A completely different kind of red sauce came on spaghetti puttanesca, which translates as "whores' spaghetti." With a schedule that allowed for only minutes, not hours, between clients, Rome's prostitutes devised a sauce whose richness came from pungent ingredients rather than long cooking. Randazzo's version has all the authentic savories -- olives, capers, and anchovies -- plus onions, plentiful garlic slices, and white wine. The central tomatoes were two kinds, the fresh ones (halved cherry tomatoes) cited on the menu, plus strips of what looked and tasted like either canned San Marzanos or roasted plum tomatoes. The sauce's consistency was lighter than the Sunday gravy but had been ladled on generously, so no pungency was lacking.

What seafood lover could resist linguine with clams described as "so fresh one of them might jump up and bite you on the nose"? The small littlenecks topping the pasta did indeed taste as though they'd communed with the fishes only a short while before. Sauce color is the diner's choice, and our white was a thin but flavorful reduced broth enriched by garlic, as well as additional clam meat (soft, so possibly from a can, but good).

Linguine with garlic and oil is a dish so simple, one would imagine it foolproof, but fools manage to screw it up in most restaurants, mainly by using inferior olive oil and jarred faux "fresh" garlic.
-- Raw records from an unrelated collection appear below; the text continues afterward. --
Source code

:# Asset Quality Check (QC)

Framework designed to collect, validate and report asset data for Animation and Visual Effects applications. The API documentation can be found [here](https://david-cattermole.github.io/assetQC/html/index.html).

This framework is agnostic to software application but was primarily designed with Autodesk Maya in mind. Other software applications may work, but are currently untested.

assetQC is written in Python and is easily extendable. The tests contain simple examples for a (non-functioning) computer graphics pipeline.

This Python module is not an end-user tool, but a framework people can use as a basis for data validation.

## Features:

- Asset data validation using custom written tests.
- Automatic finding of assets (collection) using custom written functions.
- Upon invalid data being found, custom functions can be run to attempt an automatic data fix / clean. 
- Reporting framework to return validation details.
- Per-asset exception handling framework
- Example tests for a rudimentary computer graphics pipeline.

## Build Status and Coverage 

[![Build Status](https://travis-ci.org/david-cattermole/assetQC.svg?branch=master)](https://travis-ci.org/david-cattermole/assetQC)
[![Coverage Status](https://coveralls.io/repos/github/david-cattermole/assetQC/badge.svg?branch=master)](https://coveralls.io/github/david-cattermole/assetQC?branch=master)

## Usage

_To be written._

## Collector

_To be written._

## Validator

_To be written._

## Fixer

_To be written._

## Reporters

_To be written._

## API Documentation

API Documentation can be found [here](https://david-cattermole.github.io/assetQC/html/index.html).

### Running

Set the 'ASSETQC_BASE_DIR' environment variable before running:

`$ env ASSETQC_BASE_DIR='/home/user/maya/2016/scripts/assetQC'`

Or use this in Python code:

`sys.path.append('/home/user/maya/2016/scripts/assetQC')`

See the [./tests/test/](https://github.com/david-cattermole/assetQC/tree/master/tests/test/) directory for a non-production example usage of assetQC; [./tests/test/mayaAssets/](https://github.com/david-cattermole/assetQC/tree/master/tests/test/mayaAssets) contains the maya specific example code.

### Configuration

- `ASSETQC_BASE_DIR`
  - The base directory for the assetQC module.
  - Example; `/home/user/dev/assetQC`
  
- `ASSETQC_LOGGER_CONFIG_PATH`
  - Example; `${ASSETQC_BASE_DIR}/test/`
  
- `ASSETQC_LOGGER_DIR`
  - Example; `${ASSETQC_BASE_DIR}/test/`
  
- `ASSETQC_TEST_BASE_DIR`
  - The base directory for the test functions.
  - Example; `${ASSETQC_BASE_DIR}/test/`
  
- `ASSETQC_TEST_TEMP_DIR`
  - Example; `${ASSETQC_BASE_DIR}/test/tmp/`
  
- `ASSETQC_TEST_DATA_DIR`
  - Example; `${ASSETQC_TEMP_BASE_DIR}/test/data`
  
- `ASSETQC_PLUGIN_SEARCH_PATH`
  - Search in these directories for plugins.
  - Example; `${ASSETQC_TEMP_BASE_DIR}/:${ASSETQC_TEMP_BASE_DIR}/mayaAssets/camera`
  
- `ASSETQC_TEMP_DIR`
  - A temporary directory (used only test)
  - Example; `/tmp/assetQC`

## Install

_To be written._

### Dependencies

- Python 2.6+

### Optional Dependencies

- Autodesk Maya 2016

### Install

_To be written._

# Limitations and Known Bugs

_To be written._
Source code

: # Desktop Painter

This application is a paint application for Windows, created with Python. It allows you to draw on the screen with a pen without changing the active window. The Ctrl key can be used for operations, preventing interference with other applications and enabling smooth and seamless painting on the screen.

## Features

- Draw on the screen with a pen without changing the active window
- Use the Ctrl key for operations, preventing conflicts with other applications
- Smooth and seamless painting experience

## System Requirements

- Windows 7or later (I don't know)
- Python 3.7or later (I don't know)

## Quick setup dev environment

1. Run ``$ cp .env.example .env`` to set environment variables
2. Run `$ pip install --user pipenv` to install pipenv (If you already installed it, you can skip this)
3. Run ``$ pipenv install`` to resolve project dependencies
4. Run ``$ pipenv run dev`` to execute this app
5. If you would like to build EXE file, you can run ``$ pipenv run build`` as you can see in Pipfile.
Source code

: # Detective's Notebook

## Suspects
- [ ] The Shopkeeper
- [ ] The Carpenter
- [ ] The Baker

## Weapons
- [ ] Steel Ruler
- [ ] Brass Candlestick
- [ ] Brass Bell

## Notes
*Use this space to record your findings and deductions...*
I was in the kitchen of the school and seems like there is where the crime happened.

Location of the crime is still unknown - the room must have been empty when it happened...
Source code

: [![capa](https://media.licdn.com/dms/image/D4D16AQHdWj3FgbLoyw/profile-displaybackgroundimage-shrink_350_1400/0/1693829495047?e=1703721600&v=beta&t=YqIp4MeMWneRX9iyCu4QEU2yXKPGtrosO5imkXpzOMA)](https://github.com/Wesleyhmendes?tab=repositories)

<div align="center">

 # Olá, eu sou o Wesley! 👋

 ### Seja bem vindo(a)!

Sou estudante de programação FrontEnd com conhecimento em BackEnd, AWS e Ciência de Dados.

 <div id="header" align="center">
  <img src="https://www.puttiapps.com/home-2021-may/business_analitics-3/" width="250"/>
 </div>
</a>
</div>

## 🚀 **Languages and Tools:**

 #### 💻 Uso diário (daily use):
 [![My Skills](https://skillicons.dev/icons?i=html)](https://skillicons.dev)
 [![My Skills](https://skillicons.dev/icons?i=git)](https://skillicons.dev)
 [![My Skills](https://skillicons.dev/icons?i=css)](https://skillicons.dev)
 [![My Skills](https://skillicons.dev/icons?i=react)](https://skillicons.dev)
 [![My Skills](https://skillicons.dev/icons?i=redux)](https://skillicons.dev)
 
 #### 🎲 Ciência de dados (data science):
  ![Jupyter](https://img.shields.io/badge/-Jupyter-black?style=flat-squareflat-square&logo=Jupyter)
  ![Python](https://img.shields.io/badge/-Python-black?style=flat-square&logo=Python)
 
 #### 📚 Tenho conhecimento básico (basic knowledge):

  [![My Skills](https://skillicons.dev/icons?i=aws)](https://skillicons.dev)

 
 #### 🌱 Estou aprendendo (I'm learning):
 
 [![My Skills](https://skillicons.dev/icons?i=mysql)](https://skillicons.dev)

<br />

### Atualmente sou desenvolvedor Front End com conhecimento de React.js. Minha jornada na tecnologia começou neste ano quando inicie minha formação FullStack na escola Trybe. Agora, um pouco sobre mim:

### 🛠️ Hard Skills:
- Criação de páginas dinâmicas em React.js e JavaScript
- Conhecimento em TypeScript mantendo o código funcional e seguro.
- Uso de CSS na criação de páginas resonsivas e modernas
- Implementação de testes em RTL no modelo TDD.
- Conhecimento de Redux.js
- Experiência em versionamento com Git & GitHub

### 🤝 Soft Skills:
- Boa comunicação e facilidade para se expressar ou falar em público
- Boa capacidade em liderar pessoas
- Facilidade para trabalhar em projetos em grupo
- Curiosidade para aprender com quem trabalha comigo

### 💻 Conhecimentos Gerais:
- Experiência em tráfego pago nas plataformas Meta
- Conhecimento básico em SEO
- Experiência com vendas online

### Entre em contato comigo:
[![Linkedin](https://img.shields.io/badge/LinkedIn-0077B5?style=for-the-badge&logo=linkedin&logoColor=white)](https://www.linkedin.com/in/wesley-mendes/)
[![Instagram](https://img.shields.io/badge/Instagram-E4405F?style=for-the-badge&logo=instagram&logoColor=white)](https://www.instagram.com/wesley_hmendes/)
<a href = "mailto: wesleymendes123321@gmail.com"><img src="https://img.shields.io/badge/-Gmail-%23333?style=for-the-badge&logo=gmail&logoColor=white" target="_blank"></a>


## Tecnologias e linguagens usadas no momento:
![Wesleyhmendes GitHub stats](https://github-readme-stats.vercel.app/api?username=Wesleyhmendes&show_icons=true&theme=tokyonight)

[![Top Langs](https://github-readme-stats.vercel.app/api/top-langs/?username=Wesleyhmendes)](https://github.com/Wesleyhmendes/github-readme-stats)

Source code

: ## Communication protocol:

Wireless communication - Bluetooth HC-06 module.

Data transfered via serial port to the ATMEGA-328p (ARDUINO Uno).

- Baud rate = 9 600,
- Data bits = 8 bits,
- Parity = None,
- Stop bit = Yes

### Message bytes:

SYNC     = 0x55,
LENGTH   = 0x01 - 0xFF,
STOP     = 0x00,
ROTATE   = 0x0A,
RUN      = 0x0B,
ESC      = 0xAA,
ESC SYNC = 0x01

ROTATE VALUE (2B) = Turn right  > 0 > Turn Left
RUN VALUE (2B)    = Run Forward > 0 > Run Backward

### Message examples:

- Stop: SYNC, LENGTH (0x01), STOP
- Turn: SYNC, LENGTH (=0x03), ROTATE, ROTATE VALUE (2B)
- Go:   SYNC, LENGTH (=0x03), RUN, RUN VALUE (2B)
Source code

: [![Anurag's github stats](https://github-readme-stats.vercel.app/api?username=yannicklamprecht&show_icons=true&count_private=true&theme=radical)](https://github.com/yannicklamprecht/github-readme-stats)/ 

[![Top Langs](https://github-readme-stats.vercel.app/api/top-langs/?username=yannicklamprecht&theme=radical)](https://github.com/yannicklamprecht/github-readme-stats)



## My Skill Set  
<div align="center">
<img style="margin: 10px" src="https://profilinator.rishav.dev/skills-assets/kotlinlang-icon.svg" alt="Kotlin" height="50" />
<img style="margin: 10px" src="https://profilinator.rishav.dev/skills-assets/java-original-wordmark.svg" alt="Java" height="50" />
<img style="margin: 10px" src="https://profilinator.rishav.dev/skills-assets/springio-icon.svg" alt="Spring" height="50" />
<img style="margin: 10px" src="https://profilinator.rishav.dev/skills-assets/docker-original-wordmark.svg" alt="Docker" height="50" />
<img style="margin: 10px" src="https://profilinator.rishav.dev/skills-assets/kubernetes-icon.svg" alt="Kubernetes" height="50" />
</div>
Randazzo's linguine was terrific, with enough real garlic to repel vampires for weeks, and the added piquancy of chopped pepperoncini. As with all the pastas I tried, the linguine had been cooked about a minute longer than my personal preference, but was far from mushy.

Thinking that three hearty eaters could somehow manage to polish off one secondi, my party ordered veal Milanese Soprano, but it was hard to believe that the arugula and Parmesan-topped breaded chop that arrived at our table had come from a baby cow. It looked as though it had been cut from a full-grown brontosaurus. The leftovers made a wonderful meal -- for the following four days.

For dessert, the chef-written menu advises diners to "shut up and eat a cannoli, it's 10,000 calories, so what, you ain't a model!" The pastry's calorie count had probably been underestimated by half, and the fried shell enclosing its creamy, supersweet ricotta filling was, frankly, too tough to get through without a steak knife. But so what? Randazzo's ain't fine dining -- it's fun dining.